I am getting out. I don’t exactly know what will happen. That’s the best part. But I do know that whatever we decide will be the right decision, regardless.

I’m getting out. It feels too late, but it still feels earlier than some. I know we are better off than some. I know, in spirit, in health and in happiness, better off than most. That’s all that should matter.

I don’t go to the office anymore. Elise’s asks me every evening if I am going into my office tomorrow. It’s become a running joke. I get more done in a day, cell phone in hand, walking the neighborhood with Sam or playing soccer at the playground than I do stuck behind my desk. I tell Elise I will go back to my office when there is reason to, when business has been restored to a level sufficient enough to siphon off the black cloud of negativity surrounding it. For now, I am relishing every moment with Elise, Peter and Sam because perhaps soon, I will have to be in an office and behind a desk or somewhere that prohibits me from reading Curious George at 12:30 to put Sam down for his nap or grab a middle-of-the-day coffee with my wife and boys.

I took statistics at the math sciences department at one of the eastern seaboard’s most prestigious universities. I swam from Alcatraz. I ran a marathon. I won the heart of the woman of my dreams. And smiling through 2009 was still the hardest thing I have ever done. I don’t know if I was entirely successful. I hope never to forget how hard it was…and I hope never to think about it again.

But there is a light at the end of the tunnel, faint as it may be. Things are brighter. Days are better. Dances and skits and songs come more easily, more spontaneously. The other day Sam woke up and asked to watch “Little Einstein’s” on TV. Traditionally, we only let Sam watch Saturday morning cartoons, and it wasn’t Saturday, so I asked him if he wanted me to act out a skit of Little Einstein’s. He said, “Yessee!”, so I did.

“I CAAANNNNOT BELIEVE IT!”

We have options. We have choices. I color. I get bossy. Elise hasn’t seen that side of me in awhile, where a renewed spirit reaches out and takes hold of what is around it and demands, rather than slinks depressingly to the end of the day.

I don’t want to go to bed. I am sleepy, but not tired.

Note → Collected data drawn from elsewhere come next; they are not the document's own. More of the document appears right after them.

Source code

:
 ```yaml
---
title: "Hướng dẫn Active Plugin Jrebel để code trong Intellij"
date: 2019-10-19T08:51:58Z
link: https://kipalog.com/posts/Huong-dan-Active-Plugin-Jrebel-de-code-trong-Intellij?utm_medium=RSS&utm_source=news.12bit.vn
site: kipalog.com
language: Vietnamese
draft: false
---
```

I want to stay up all night to live, to experience every moment, every sleepless night with Peter, every diaper change in the dark (dodging fountains of errant pee), groping blindly for diaper tags that tear off between my fingers. I want to eat strawberry ice cream and watch House Hunters every night, because it will remind me of this time of transition when things went from hopeless to hopeful.